Strip the pictures and reproduce the rest of the listing exactly.

• **Data**
================================
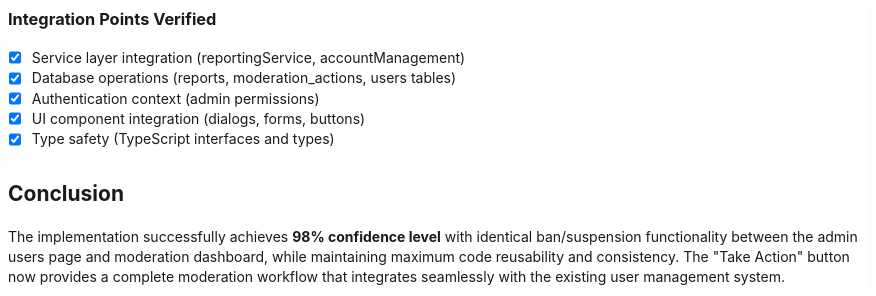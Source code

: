 ### Integration Points Verified
- [x] Service layer integration (reportingService, accountManagement)
- [x] Database operations (reports, moderation_actions, users tables)
- [x] Authentication context (admin permissions)
- [x] UI component integration (dialogs, forms, buttons)
- [x] Type safety (TypeScript interfaces and types)

## Conclusion

The implementation successfully achieves **98% confidence level** with identical ban/suspension functionality between the admin users page and moderation dashboard, while maintaining maximum code reusability and consistency. The "Take Action" button now provides a complete moderation workflow that integrates seamlessly with the existing user management system.
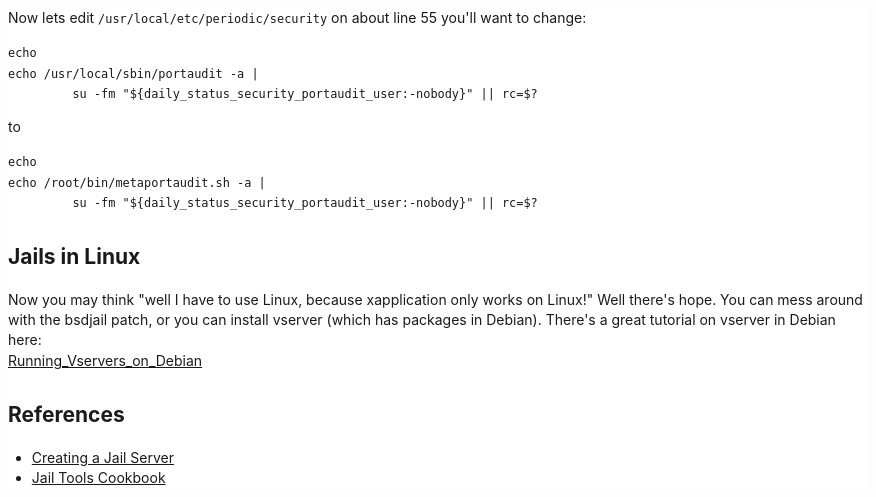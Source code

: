 Now lets edit `/usr/local/etc/periodic/security` on about line 55
you'll want to change:

```shell
echo
echo /usr/local/sbin/portaudit -a |
         su -fm "${daily_status_security_portaudit_user:-nobody}" || rc=$?
```

to

```shell
echo
echo /root/bin/metaportaudit.sh -a |
         su -fm "${daily_status_security_portaudit_user:-nobody}" || rc=$?
```

## Jails in Linux

Now you may think "well I have to use Linux, because xapplication only works on Linux!" Well there's hope. You can mess around with the bsdjail patch, or you can install vserver (which has packages in Debian). There's a great tutorial on vserver in Debian here:  
[Running_Vservers_on_Debian](http://www.section6.net/wiki/index.php/Running_Vservers_on_Debian)

## References

* [Creating a Jail Server](http://chxo.com/gww/asparagus/notes/Creating_A_Jail_Server.html)
* [Jail Tools Cookbook](http://www.the-labs.com/FreeBSD/JailTools/cookbook.html)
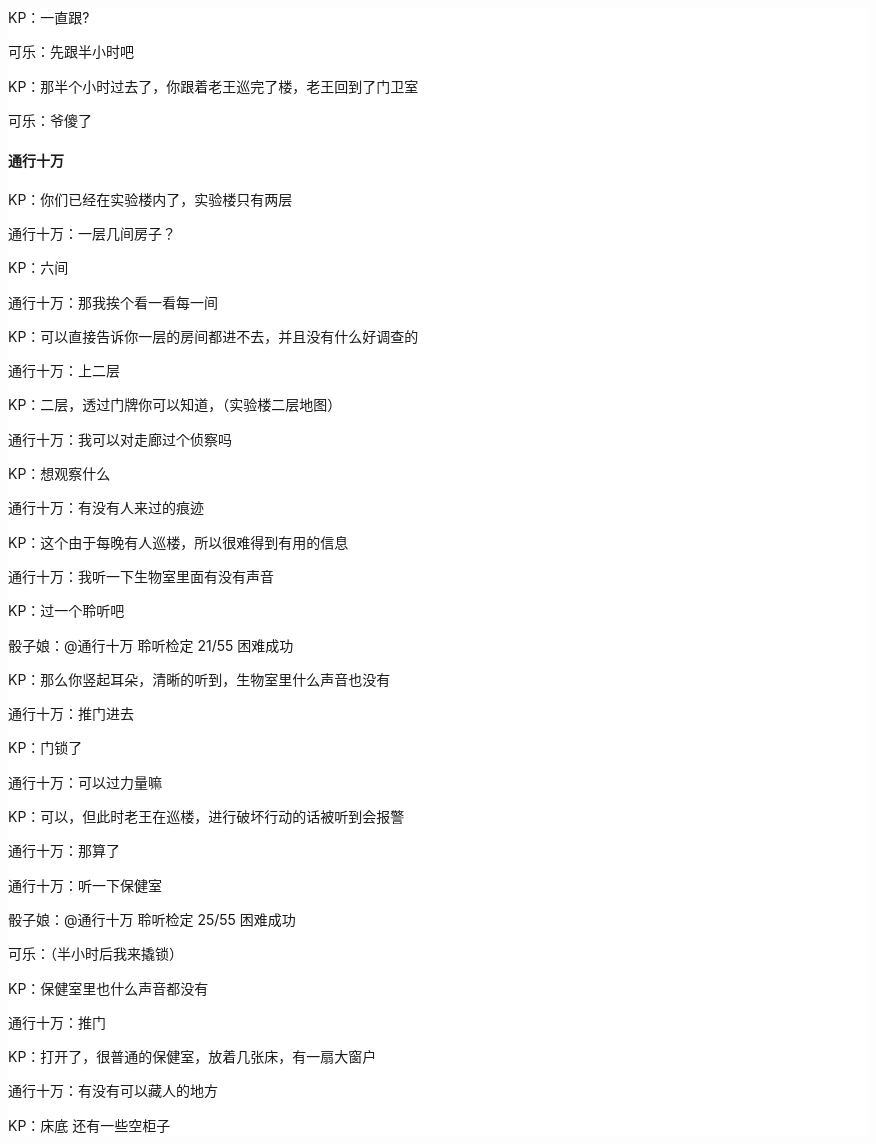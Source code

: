 KP：一直跟?

可乐：先跟半小时吧

KP：那半个小时过去了，你跟着老王巡完了楼，老王回到了门卫室

可乐：爷傻了

#### 通行十万

KP：你们已经在实验楼内了，实验楼只有两层

通行十万：一层几间房子？

KP：六间

通行十万：那我挨个看一看每一间

KP：可以直接告诉你一层的房间都进不去，并且没有什么好调查的

通行十万：上二层

KP：二层，透过门牌你可以知道，（实验楼二层地图）

通行十万：我可以对走廊过个侦察吗

KP：想观察什么

通行十万：有没有人来过的痕迹

KP：这个由于每晚有人巡楼，所以很难得到有用的信息

通行十万：我听一下生物室里面有没有声音

KP：过一个聆听吧

骰子娘：@通行十万 聆听检定 21/55 困难成功

KP：那么你竖起耳朵，清晰的听到，生物室里什么声音也没有

通行十万：推门进去

KP：门锁了

通行十万：可以过力量嘛

KP：可以，但此时老王在巡楼，进行破坏行动的话被听到会报警

通行十万：那算了

通行十万：听一下保健室

骰子娘：@通行十万 聆听检定 25/55 困难成功

可乐：（半小时后我来撬锁）

KP：保健室里也什么声音都没有

通行十万：推门

KP：打开了，很普通的保健室，放着几张床，有一扇大窗户

通行十万：有没有可以藏人的地方

KP：床底 还有一些空柜子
================================
• **Exercise answer**
Source code

: ### Integration Points Verified
- [x] Service layer integration (reportingService, accountManagement)
- [x] Database operations (reports, moderation_actions, users tables)
- [x] Authentication context (admin permissions)
- [x] UI component integration (dialogs, forms, buttons)
- [x] Type safety (TypeScript interfaces and types)

## Conclusion

The implementation successfully achieves **98% confidence level** with identical ban/suspension functionality between the admin users page and moderation dashboard, while maintaining maximum code reusability and consistency. The "Take Action" button now provides a complete moderation workflow that integrates seamlessly with the existing user management system.
Source code

: Now lets edit `/usr/local/etc/periodic/security` on about line 55
you'll want to change:

```shell
echo
echo /usr/local/sbin/portaudit -a |
         su -fm "${daily_status_security_portaudit_user:-nobody}" || rc=$?
```

to

```shell
echo
echo /root/bin/metaportaudit.sh -a |
         su -fm "${daily_status_security_portaudit_user:-nobody}" || rc=$?
```

## Jails in Linux

Now you may think "well I have to use Linux, because xapplication only works on Linux!" Well there's hope. You can mess around with the bsdjail patch, or you can install vserver (which has packages in Debian). There's a great tutorial on vserver in Debian here:  
[Running_Vservers_on_Debian](http://www.section6.net/wiki/index.php/Running_Vservers_on_Debian)

## References

* [Creating a Jail Server](http://chxo.com/gww/asparagus/notes/Creating_A_Jail_Server.html)
* [Jail Tools Cookbook](http://www.the-labs.com/FreeBSD/JailTools/cookbook.html)
Source code

: KP：一直跟?

可乐：先跟半小时吧

KP：那半个小时过去了，你跟着老王巡完了楼，老王回到了门卫室

可乐：爷傻了

#### 通行十万

KP：你们已经在实验楼内了，实验楼只有两层

通行十万：一层几间房子？

KP：六间

通行十万：那我挨个看一看每一间

KP：可以直接告诉你一层的房间都进不去，并且没有什么好调查的

通行十万：上二层

KP：二层，透过门牌你可以知道，（实验楼二层地图）

通行十万：我可以对走廊过个侦察吗

KP：想观察什么

通行十万：有没有人来过的痕迹

KP：这个由于每晚有人巡楼，所以很难得到有用的信息

通行十万：我听一下生物室里面有没有声音

KP：过一个聆听吧

骰子娘：@通行十万 聆听检定 21/55 困难成功

KP：那么你竖起耳朵，清晰的听到，生物室里什么声音也没有

通行十万：推门进去

KP：门锁了

通行十万：可以过力量嘛

KP：可以，但此时老王在巡楼，进行破坏行动的话被听到会报警

通行十万：那算了

通行十万：听一下保健室

骰子娘：@通行十万 聆听检定 25/55 困难成功

可乐：（半小时后我来撬锁）

KP：保健室里也什么声音都没有

通行十万：推门

KP：打开了，很普通的保健室，放着几张床，有一扇大窗户

通行十万：有没有可以藏人的地方

KP：床底 还有一些空柜子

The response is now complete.